§ Given records
..............................
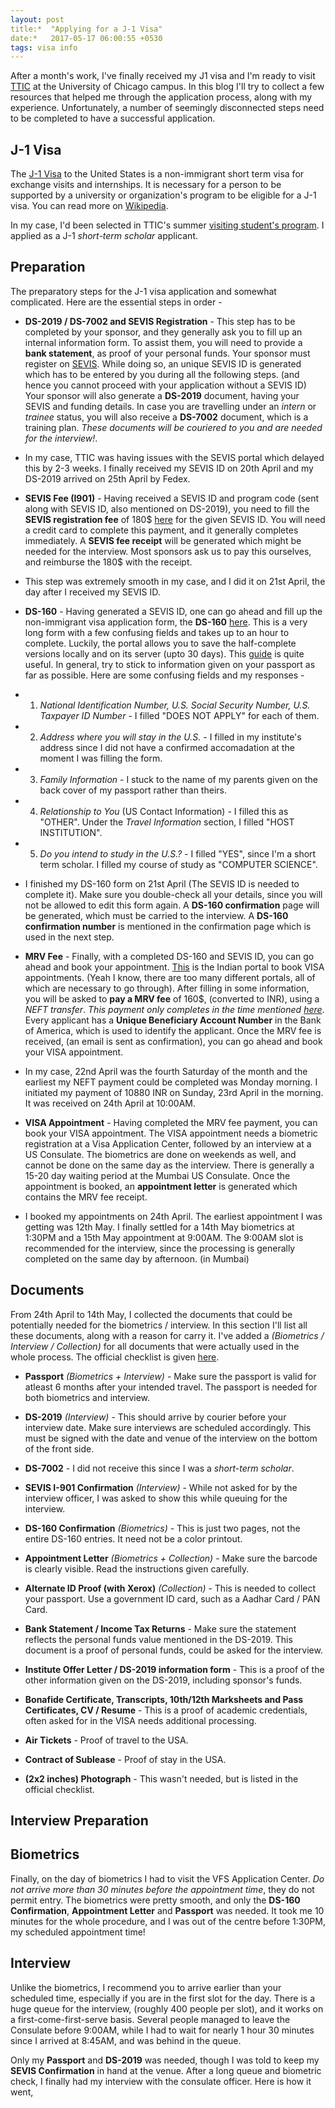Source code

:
 ```yaml
---
layout: post
title:*  "Applying for a J-1 Visa"
date:*   2017-05-17 06:00:55 +0530
tags: visa info
---
```


After a month's work, I've finally received my J1 visa and I'm ready to visit [TTIC](http://www.ttic.edu/) at the University of Chicago campus. In this blog I'll try to collect a few resources that helped me through the application process, along with my experience. Unfortunately, a number of seemingly disconnected steps need to be completed to have a successful application.

## J-1 Visa

The [J-1 Visa](https://j1visa.state.gov/) to the United States is a non-immigrant short term visa for exchange visits and internships. It is necessary for a person to be supported by a university or organization's program to be eligible for a J-1 visa. You can read more on [Wikipedia](https://en.wikipedia.org/wiki/J-1_visa).

In my case, I'd been selected in TTIC's summer [visiting student's program](http://www.ttic.edu/visiting-student.php). I applied as a J-1 *short-term scholar* applicant.

## Preparation

The preparatory steps for the J-1 visa application and somewhat complicated. Here are the essential steps in order -

* **DS-2019 / DS-7002 and SEVIS Registration** - This step has to be completed by your sponsor, and they generally ask you to fill up an internal information form. To assist them, you will need to provide a **bank statement**, as proof of your personal funds. Your sponsor must register on [SEVIS](https://egov.ice.gov/sevis/). While doing so, an unique SEVIS ID is generated which has to be entered by you during all the following steps. (and hence you cannot proceed with your application without a SEVIS ID) Your sponsor will also generate a **DS-2019** document, having your SEVIS and funding details. In case you are travelling under an *intern* or *trainee* status, you will also receive a **DS-7002** document, which is a training plan. *These documents will be couriered to you and are needed for the interview!*.

*  In my case, TTIC was having issues with the SEVIS portal which delayed this by 2-3 weeks. I finally received my SEVIS ID on 20th April and my DS-2019 arrived on 25th April by Fedex.

* **SEVIS Fee (I901)** - Having received a SEVIS ID and program code (sent along with SEVIS ID, also mentioned on DS-2019), you need to fill the **SEVIS registration fee** of 180$ [here](https://www.fmjfee.com/) for the given SEVIS ID. You will need a credit card to complete this payment, and it generally completes immediately. A **SEVIS fee receipt** will be generated which might be needed for the interview. Most sponsors ask us to pay this ourselves, and reimburse the 180$ with the receipt.

*  This step was extremely smooth in my case, and I did it on 21st April, the day after I received my SEVIS ID.

* **DS-160** - Having generated a SEVIS ID, one can go ahead and fill up the non-immigrant visa application form, the **DS-160** [here](https://ceac.state.gov/genniv/). This is a very long form with a few confusing fields and takes up to an hour to complete. Luckily, the portal allows you to save the half-complete versions locally and on its server (upto 30 days). This [guide](http://www.immihelp.com/visas/ds-160-usa-visa-form-guide.html) is quite useful. In general, try to stick to information given on your passport as far as possible. Here are some confusing fields and my responses -

*  1. *National Identification Number, U.S. Social Security Number, U.S. Taxpayer ID Number* - I filled "DOES NOT APPLY" for each of them.

*  2. *Address where you will stay in the U.S.* - I filled in my institute's address since I did not have a confirmed accomadation at the moment I was filling the form.

*  3. *Family Information* - I stuck to the name of my parents given on the back cover of my passport rather than theirs.

*  4. *Relationship to You* (US Contact Information) - I filled this as "OTHER". Under the *Travel Information* section, I filled "HOST INSTITUTION".

*  5. *Do you intend to study in the U.S.?* - I filled "YES", since I'm a short term scholar. I filled my course of study as "COMPUTER SCIENCE".

*  I finished my DS-160 form on 21st April (The SEVIS ID is needed to complete it). Make sure you double-check all your details, since you will not be allowed to edit this form again. A **DS-160 confirmation** page will be generated, which must be carried to the interview. A **DS-160 confirmation number** is mentioned in the confirmation page which is used in the next step.

* **MRV Fee** - Finally, with a completed DS-160 and SEVIS ID, you can go ahead and book your appointment. [This](http://www.ustraveldocs.com/in/) is the Indian portal to book VISA appointments. (Yeah I know, there are too many different portals, all of which are necessary to go through). After filling in some information, you will be asked to **pay a MRV fee** of 160$, (converted to INR), using a *NEFT transfer*. *This payment only completes in the time mentioned [here](https://en.wikipedia.org/wiki/National_Electronic_Funds_Transfer)*. Every applicant has a **Unique Beneficiary Account Number** in the Bank of America, which is used to identify the applicant. Once the MRV fee is received, (an email is sent as confirmation), you can go ahead and book your VISA appointment.

*  In my case, 22nd April was the fourth Saturday of the month and the earliest my NEFT payment could be completed was Monday morning. I initiated my payment of 10880 INR on Sunday, 23rd April in the morning. It was received on 24th April at 10:00AM.

* **VISA Appointment** - Having completed the MRV fee payment, you can book your VISA appointment. The VISA appointment needs a biometric registration at a Visa Application Center, followed by an interview at a US Consulate. The biometrics are done on weekends as well, and cannot be done on the same day as the interview. There is generally a 15-20 day waiting period at the Mumbai US Consulate. Once the appointment is booked, an **appointment letter** is generated which contains the MRV fee receipt.

*  I booked my appointments on 24th April. The earliest appointment I was getting was 12th May. I finally settled for a 14th May biometrics at 1:30PM and a 15th May appointment at 9:00AM. The 9:00AM slot is recommended for the interview, since the processing is generally completed on the same day by afternoon. (in Mumbai)

## Documents

From 24th April to 14th May, I collected the documents that could be potentially needed for the biometrics / interview. In this section I'll list all these documents, along with a reason for carry it. I've added a *(Biometrics / Interview / Collection)* for all documents that were actually used in the whole process. The official checklist is given [here](https://j1visa.state.gov/participants/how-to-apply/interviews-documents/).

* **Passport** *(Biometrics + Interview)* - Make sure the passport is valid for atleast 6 months after your intended travel. The passport is needed for both biometrics and interview.

* **DS-2019** *(Interview)* - This should arrive by courier before your interview date. Make sure interviews are scheduled accordingly. This must be signed with the date and venue of the interview on the bottom of the front side.

* **DS-7002** - I did not receive this since I was a *short-term scholar*.

* **SEVIS I-901 Confirmation** *(Interview)* - While not asked for by the interview officer, I was asked to show this while queuing for the interview.

* **DS-160 Confirmation** *(Biometrics)* - This is just two pages, not the entire DS-160 entries. It need not be a color printout.

* **Appointment Letter** *(Biometrics + Collection)* - Make sure the barcode is clearly visible. Read the instructions given carefully.

* **Alternate ID Proof (with Xerox)** *(Collection)* - This is needed to collect your passport. Use a government ID card, such as a Aadhar Card / PAN Card.

* **Bank Statement / Income Tax Returns** - Make sure the statement reflects the personal funds value mentioned in the DS-2019. This document is a proof of personal funds, could be asked for the interview.

* **Institute Offer Letter / DS-2019 information form** - This is a proof of the other information given on the DS-2019, including sponsor's funds.

* **Bonafide Certificate, Transcripts, 10th/12th Marksheets and Pass Certificates, CV / Resume** - This is a proof of academic credentials, often asked for in the VISA needs additional processing.

* **Air Tickets** - Proof of travel to the USA.

* **Contract of Sublease** - Proof of stay in the USA.

* **(2x2 inches) Photograph** - This wasn't needed, but is listed in the official checklist.

## Interview Preparation

## Biometrics

Finally, on the day of biometrics I had to visit the VFS Application Center. *Do not arrive more than 30 minutes before the appointment time*, they do not permit entry. The biometrics were pretty smooth, and only the **DS-160 Confirmation**, **Appointment Letter** and **Passport** was needed. It took me 10 minutes for the whole procedure, and I was out of the centre before 1:30PM, my scheduled appointment time!

## Interview

Unlike the biometrics, I recommend you to arrive earlier than your scheduled time, especially if you are in the first slot for the day. There is a huge queue for the interview, (roughly 400 people per slot), and it works on a first-come-first-serve basis. Several people managed to leave the Consulate before 9:00AM, while I had to wait for nearly 1 hour 30 minutes since I arrived at 8:45AM, and was behind in the queue.

Only my **Passport** and **DS-2019** was needed, though I was told to keep my **SEVIS Confirmation** in hand at the venue. After a long queue and biometric check, I finally had my interview with the consulate officer. Here is how it went,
..............................
§ Your assignment
Among the lines above, find those containing the word "officer" and copy each.

§ Output
* **SEVIS I-901 Confirmation** *(Interview)* - While not asked for by the interview officer, I was asked to show this while queuing for the interview.
Only my **Passport** and **DS-2019** was needed, though I was told to keep my **SEVIS Confirmation** in hand at the venue. After a long queue and biometric check, I finally had my interview with the consulate officer. Here is how it went,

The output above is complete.